Temperature dependent Raman modes of reduced graphene oxide: Effect of anharmonicity, crystallite size and defects

A consolidated effect of anharmonicity, crystallite size and defects has been studied using temperature dependent Raman spectroscopy of reduced graphene oxide (rGO). The micro-Raman spectra obtained over a wide temperature range of 173-723 K (below and above room temperature) indicate linear shifts in the peak position of G- and D- modes, with negative temperature coefficients of -0.009 and -0.010 cm(-1) K-1, respectively. The average crystallite size and defect density were calculated and their correlation with the temperature coefficient of G-peak position and line width were discussed. Further, contributions from true-anharmonic and quasi-harmonic parts in shifting the G- and D- peak positions were estimated using theoretical models, which indicate the dominance of true-anharmonic part. Role of electron-phonon, anharmonicity and defect contributions to the temperature dependent variation of line width of G-peak have been discussed. (C) 2021 Elsevier Ltd.

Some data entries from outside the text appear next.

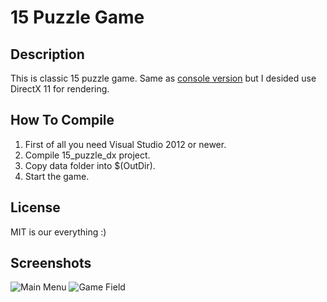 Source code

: # 15 Puzzle Game
## Description
This is classic 15 puzzle game.
Same as [console version](https://github.com/mutcher/15_puzzle) but I desided use DirectX 11 for rendering.

## How To Compile
1. First of all you need Visual Studio 2012 or newer.
1. Compile 15_puzzle_dx project.
1. Copy data folder into $(OutDir).
1. Start the game.

## License
MIT is our everything :)

## Screenshots
 ![Main Menu](https://github.com/mutcher/15_puzzle_dx/.github/main_menu.png?raw=true "Main Menu")
 ![Game Field](https://github.com/mutcher/15_puzzle_dx/.github/game_field.png?raw=true "Game Field")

All rights reserved.

Automated summary

The temperature dependent Raman spectroscopy of reduced graphene oxide (rGO) reveals the combined effect of anharmonicity, crystallite size, and defects on the peak positions and line widths of G- and D- modes. The dominance of true-anharmonic part in shifting the peak positions is indicated by theoretical models. The contributions of electron-phonon coupling, anharmonicity, and defects to the temperature dependent variation of line width are discussed.